Home » Akhbaar » “Amien Rais Mengkritik Pluralisme Kebablasan”

“Amien Rais Mengkritik Pluralisme Kebablasan”

Oleh: Dr. Adian Husaini

Peringatan Amien sangat penting, sebab ada sejumlah dosen di lingkungan Muhammadiyah aktif menyebarkan paham Pluralisme. CAP ke-282
Tokoh senior Muhammadiyah, Prof. Dr. M. Amien Rais membuat pernyataan yang mengagetkan bagi banyak kaum liberal di Indonesia. Dalam wawancara dengan Majalah Tabligh terbitan Majelis Tabligh dan Dakwah Khusus PP Muhammadiyah, edisi Maret 2010, Amien Rais secara terbuka mengkritik tokoh-tokoh dan aktivis Muhammadiyah yang sudah secara kebablasan menyebarkan paham Pluralisme dan meninggalkan wacana Tauhid. Untuk lebih jelasnya, kita ikuti sebagian wawancara tersebut.

Pandangan Anda mengenai aliran pluralisme?
Akhir-akhir ini saya melihat istilah pluralisme yang sesungguhnya indah dan anggun justru telah ditafsirkan secara kebablasan. Sesungguhnya toleransi dan kemajemukan telah diajarkan secara baku dalam Al-Quran. Memang Al-Quran mengatakan hanya agama Islam yang diakui di sisi Allah, namun koeksistensi atau hidup berdampingan secara damai antar-umat beragama juga sangat jelas diajarkan melalui ayat, lakum diinukum waliyadin. Bagiku agamaku dan bagimu agamamu. Dalam istilah yang lebih teknis, wishfull coexistent among religions, atau hidup berdamai antar umat beragama di muka bumi.
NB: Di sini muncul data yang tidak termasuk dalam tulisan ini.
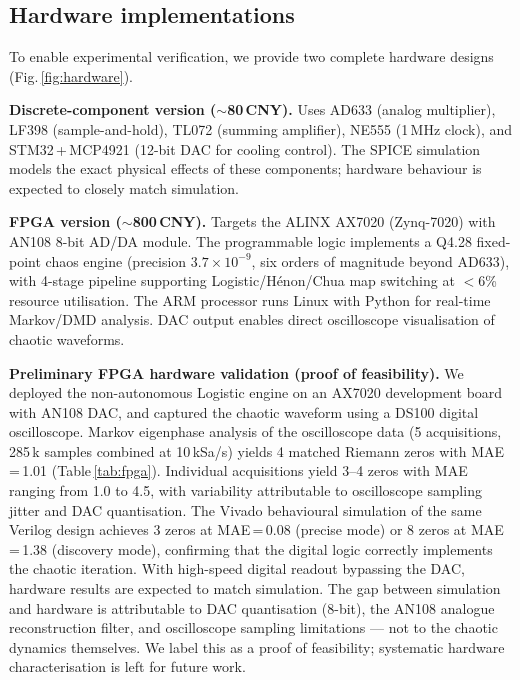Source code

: \documentclass[11pt]{article}
\begin{document}
\subsection*{Hardware implementations}

To enable experimental verification, we provide two complete hardware designs (Fig.\,\ref{fig:hardware}).

\textbf{Discrete-component version ($\sim$80\,CNY).} Uses AD633 (analog multiplier), LF398 (sample-and-hold), TL072 (summing amplifier), NE555 (1\,MHz clock), and STM32\,+\,MCP4921 (12-bit DAC for cooling control). The SPICE simulation models the exact physical effects of these components; hardware behaviour is expected to closely match simulation.

\textbf{FPGA version ($\sim$800\,CNY).} Targets the ALINX AX7020 (Zynq-7020) with AN108 8-bit AD/DA module. The programmable logic implements a Q4.28 fixed-point chaos engine (precision $3.7 \times 10^{-9}$, six orders of magnitude beyond AD633), with 4-stage pipeline supporting Logistic/H\'enon/Chua map switching at $<$6\% resource utilisation. The ARM processor runs Linux with Python for real-time Markov/DMD analysis. DAC output enables direct oscilloscope visualisation of chaotic waveforms.

\textbf{Preliminary FPGA hardware validation (proof of feasibility).} We deployed the non-autonomous Logistic engine on an AX7020 development board with AN108 DAC, and captured the chaotic waveform using a DS100 digital oscilloscope. Markov eigenphase analysis of the oscilloscope data (5 acquisitions, 285\,k samples combined at 10\,kSa/s) yields 4 matched Riemann zeros with MAE\,=\,1.01 (Table\,\ref{tab:fpga}). Individual acquisitions yield 3--4 zeros with MAE ranging from 1.0 to 4.5, with variability attributable to oscilloscope sampling jitter and DAC quantisation. The Vivado behavioural simulation of the same Verilog design achieves 3 zeros at MAE\,=\,0.08 (precise mode) or 8 zeros at MAE\,=\,1.38 (discovery mode), confirming that the digital logic correctly implements the chaotic iteration. With high-speed digital readout bypassing the DAC, hardware results are expected to match simulation. The gap between simulation and hardware is attributable to DAC quantisation (8-bit), the AN108 analogue reconstruction filter, and oscilloscope sampling limitations --- not to the chaotic dynamics themselves. We label this as a proof of feasibility; systematic hardware characterisation is left for future work.
\end{document}
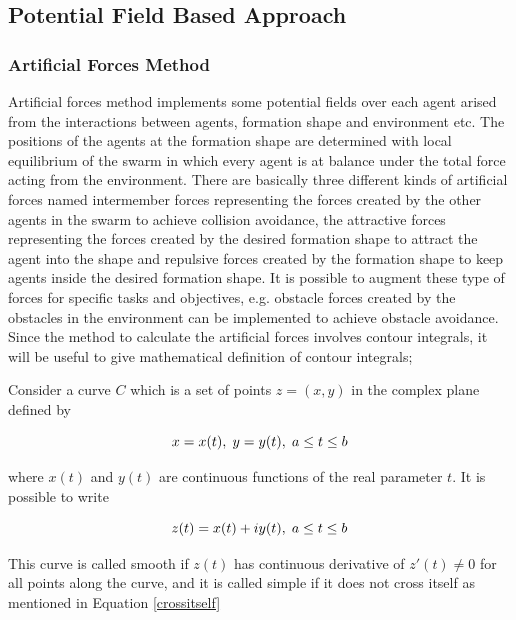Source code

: \subsection{Potential Field Based Approach}

\subsubsection{Artificial Forces Method}
Artificial forces method implements some potential fields over each agent arised from the interactions between agents, formation shape and environment etc. The positions of the agents at the formation shape  are determined with local equilibrium of the swarm in which every agent is at balance under the total force acting from the environment. There are basically three different kinds of artificial forces named intermember forces representing the forces created by the other agents in the swarm to achieve collision avoidance, the attractive forces representing the forces created by the desired formation shape to attract the agent into the shape and repulsive forces created by the formation shape to keep agents inside the desired formation shape. It is possible to augment these type of forces for specific tasks and objectives, e.g. obstacle forces created by the obstacles in the environment can be implemented to achieve obstacle avoidance.
Since the method to calculate the artificial forces involves contour integrals, it will be useful to give mathematical definition of contour integrals;
		
Consider a curve $C$ which is a set of points $z = (x,y)$ in the complex plane defined by

\begin{equation}
x = x(t),   \hspace{0.1cm} y = y(t),  \hspace{0.1cm} a\leq t \leq b
\end{equation}

where $x(t)$ and $y(t)$ are continuous functions of the real parameter $t$.  It is possible to write
		
\begin{equation}
z(t) = x(t)+iy(t),   \hspace{0.1cm} a\leq t \leq b
\end{equation}
		
This curve is called smooth if $z(t)$ has continuous derivative of $z'(t) \neq 0$ for all points along the curve, and it is called simple if it does not cross itself as mentioned in Equation \ref{crossitself}

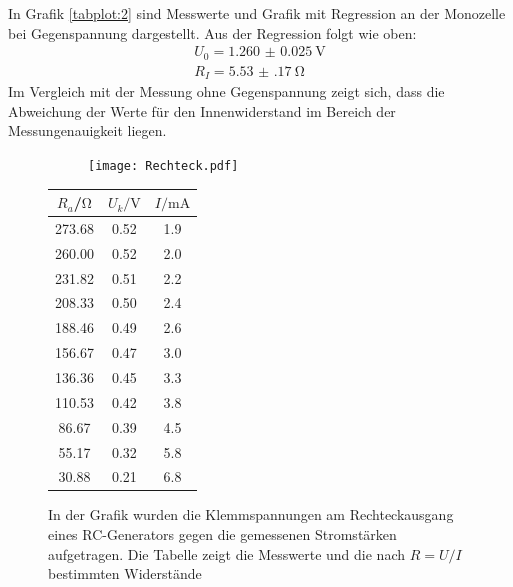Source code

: In Grafik \ref{tabplot:2} sind Messwerte und Grafik mit Regression an der Monozelle bei Gegenspannung
dargestellt. Aus der Regression folgt wie oben:
\begin{equation*}
  \begin{split}
    U_0 = \SI{1.260(25)}{\volt}\\
    R_I = \SI{5.53(17)}{\ohm}
  \end{split}
\end{equation*}
Im Vergleich mit der Messung ohne Gegenspannung zeigt sich, dass die Abweichung der Werte für den Innenwiderstand
im Bereich der Messungenauigkeit liegen.
\begin{figure}[h]
  \begin{subfigure}{0.74\textwidth}
  \centering
    \texttt{[image: Rechteck.pdf]}
    \label{sub:5}
    \qquad
  \end{subfigure}
  \begin{subtable}{0.25\textwidth}
  \centering
    \begin{tabular}{c c c}
    \toprule
    $R_a$/$\si{\ohm}$ & $U_{k}/\si{\volt}$ & $I/\si{\milli\ampere}$ \\
    \midrule
    273.68 & 0.52 & 1.9 \\
    260.00 & 0.52 & 2.0 \\
    231.82 & 0.51 & 2.2 \\
    208.33 & 0.50 & 2.4 \\
    188.46 & 0.49 & 2.6 \\
    156.67 & 0.47 & 3.0 \\
    136.36 & 0.45 & 3.3 \\
    110.53 & 0.42 & 3.8 \\
    86.67 & 0.39 & 4.5 \\
    55.17 & 0.32 & 5.8 \\
    30.88 & 0.21 & 6.8 \\
    \bottomrule
    \end{tabular}
    \label{sub:6}
    \qquad
  \end{subtable}
  \caption{In der Grafik wurden die Klemmspannungen am Rechteckausgang eines RC-Generators
  gegen die gemessenen Stromstärken aufgetragen. Die Tabelle zeigt die Messwerte und die
   nach $R = U/I$ bestimmten Widerstände}
  \label{tabplot:3}
\end{figure}

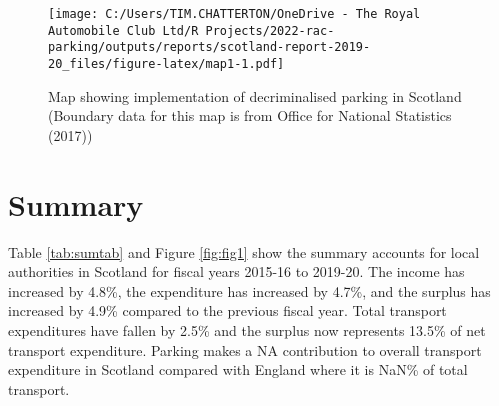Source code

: \documentclass[
  12pt,
]{article}
\begin{document}
\begin{figure}
\centering
\texttt{[image: C:/Users/TIM.CHATTERTON/OneDrive - The Royal Automobile Club Ltd/R Projects/2022-rac-parking/outputs/reports/scotland-report-2019-20\_files/figure-latex/map1-1.pdf]}
\caption{\label{fig:map1}Map showing implementation of decriminalised parking in Scotland (Boundary data for this map is from Office for National Statistics (2017))}
\end{figure}

\hypertarget{summary}{%
\section{Summary}\label{summary}}

Table \ref{tab:sumtab} and Figure \ref{fig:fig1} show the summary accounts for local authorities in Scotland for fiscal years 2015-16 to 2019-20. The income has
increased by 4.8\%, the expenditure has
increased by 4.7\%, and the surplus has
increased by 4.9\%
compared to the previous fiscal year. Total transport expenditures have
fallen by 2.5\% and the surplus now represents 13.5\% of net transport expenditure. Parking makes a
NA contribution to overall transport expenditure in Scotland compared with England where it is NaN\% of total transport.

\newpage

\begingroup\fontsize{10}{12}\selectfont
\end{document}
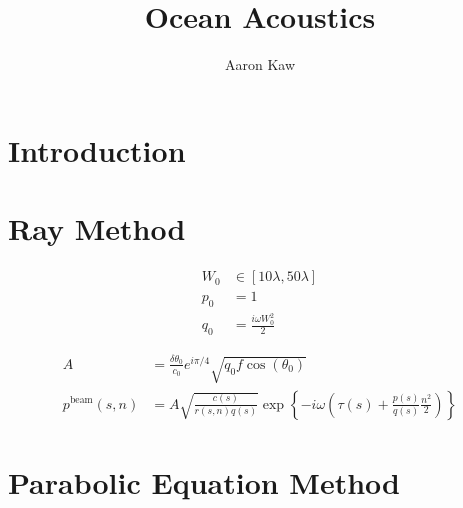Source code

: \documentclass{report}
\title{Ocean Acoustics}
\author{Aaron Kaw}
\date{}
\newcommand{\Par}[1]{\left({#1}\right)}
\newcommand{\Brack}[1]{\left[{#1}\right]}
\newcommand{\Brace}[1]{\left\{{#1}\right\}}
\begin{document}
\maketitle

\chapter{Introduction}

\chapter{Ray Method}

\begin{align*}
	W_0 &\in \Brack{10\lambda, 50\lambda} \\
	p_0 &= 1 \\
	q_0 &= \frac{i\omega W_0^2}{2}
\end{align*}

\begin{align*}
	A &= \frac{\delta\theta_0}{c_0} e^{i\pi/4} \sqrt{q_0 f \cos(\theta_0)} \\
	p^\text{beam}(s, n) &= A \sqrt{\frac{c(s)}{r(s, n) q(s)}} \exp\Brace{-i\omega\Par{\tau(s) + \frac{p(s)}{q(s)} \frac{n^2}{2}}}
\end{align*}

\chapter{Parabolic Equation Method}
\end{document}
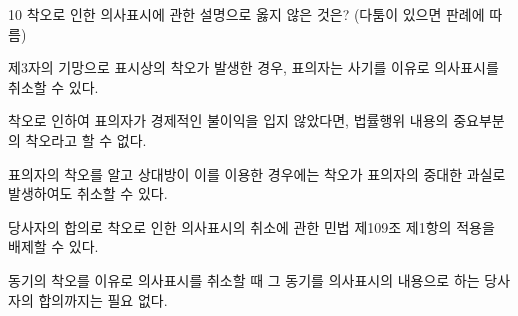 \begin{question}{10}
착오로 인한 의사표시에 관한 설명으로 옳지 않은 것은? (다툼이 있으면 판례에 따름)
\begin{choices}
  \item 제3자의 기망으로 표시상의 착오가 발생한 경우, 표의자는 사기를 이유로 의사표시를 취소할 수 있다.
  \item 착오로 인하여 표의자가 경제적인 불이익을 입지 않았다면, 법률행위 내용의 중요부분의 착오라고 할 수 없다.
  \item 표의자의 착오를 알고 상대방이 이를 이용한 경우에는 착오가 표의자의 중대한 과실로 발생하여도 취소할 수 있다.
  \item 당사자의 합의로 착오로 인한 의사표시의 취소에 관한 민법 제109조 제1항의 적용을 배제할 수 있다.
  \item 동기의 착오를 이유로 의사표시를 취소할 때 그 동기를 의사표시의 내용으로 하는 당사자의 합의까지는 필요 없다.
\end{choices}
\end{question}
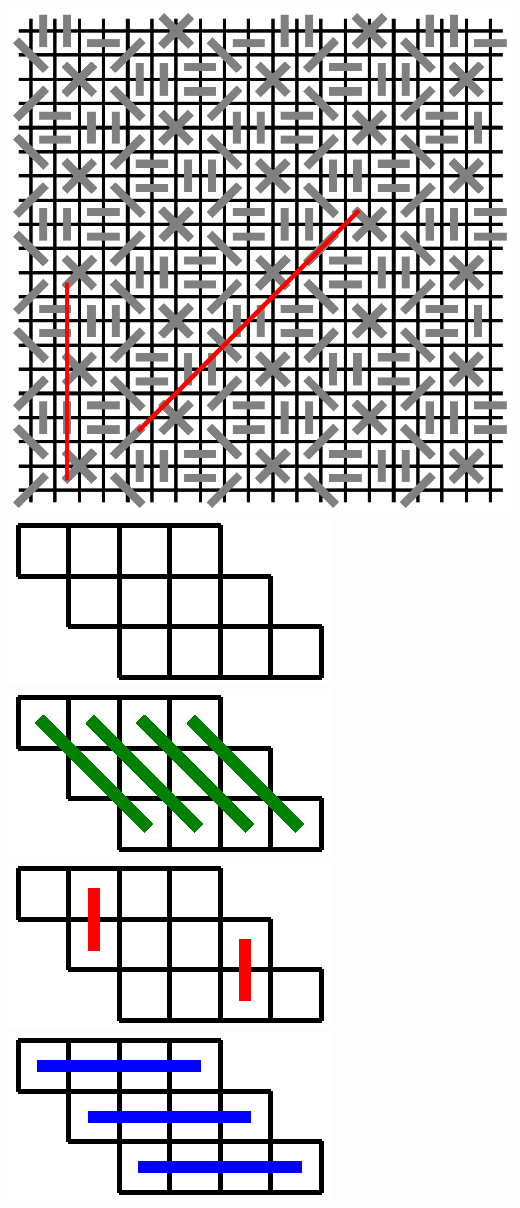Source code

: \documentclass{article}
\begin{document}
\includegraphics{m-n-9.eps}
\\
\includegraphics{m-n-8-little.eps}
\\
\includegraphics{8-rules1.eps}
\includegraphics{8-rules2.eps}
\includegraphics{8-rules3.eps}
\end{document}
Tidak ada yang keliru dari aliran pluralisme ?
Nah, karena itu tidak ada yang salah kalau misalnya seorang Islam awam atau seorang tokoh Islam mengajak kita menghormati pluralisme. Karena tarikh Nabi sendiri itu juga penuh ajaran toleransi antarberagama. Malahan antar-umat beragama boleh melakukan kemitraan di dalam peperangan sekalipun. Banyak peristiwa di zaman Nabi ketika umat Nasrani bergabung dengan tentara Islam untuk menghalau musuh yang akan menyerang Madinah.

Apa yang dibablaskan ?
Saya prihatin ada usaha-usaha ingin membablaskan pluralisme yang bagus itu menjadi sebuah pendapat yang ekstrim, yaitu pada dasarnya mereka mengatakan agama itu sama saja. Mengapa sama saja? Karena tiap agama itu mencintai kebenaran. Dan tiap agama mendidik pemeluknya untuk memegang moral yang jelas dalam membedakan baik dan buruk. Saya kira kalau seorang muslim sudah mengatakan bahwa semua agama itu sama, maka tidak ada gunanya sholat lima waktu, bayar zakat, puasa Ramadhan, pergi haji, dan sebagainya. Karena itu agama jelas tidak sama. Kalau agama sama, banyak ayat Al-Quran yang harus dihapus. Nah, kalau sampai ajaran bahwa “semua agama sama saja” diterima oleh kalangan muda Islam; itu artinya, mereka tidak perlu lagi sholat, tidak perlu lagi memegang tuntunan syariat Islam. Kalau sampai mereka terbuai dan terhanyutkan oleh pendapat yang sangat berbahaya ini, akhirnya mereka bisa bergonta-ganti agama dengan mudah seperti bergonta-ganti celana dalam atau kaos kaki.

Apakah kebablasan pluralisme karena faktor kesengajaan atau rekayasa?
Saya kira jelas sekali adanya think tank atau dapur-dapur pemikiran yang sangat tidak suka kepada agama Allah, kemudian membuat bualan yang kedengarannya enak di kuping: semua agama itu sama. Jika agama itu sama, lantas apa gunanya ada masjid, ada gereja, ada kelenteng, ada vihara, ada sinagog, dan lain sebagainya.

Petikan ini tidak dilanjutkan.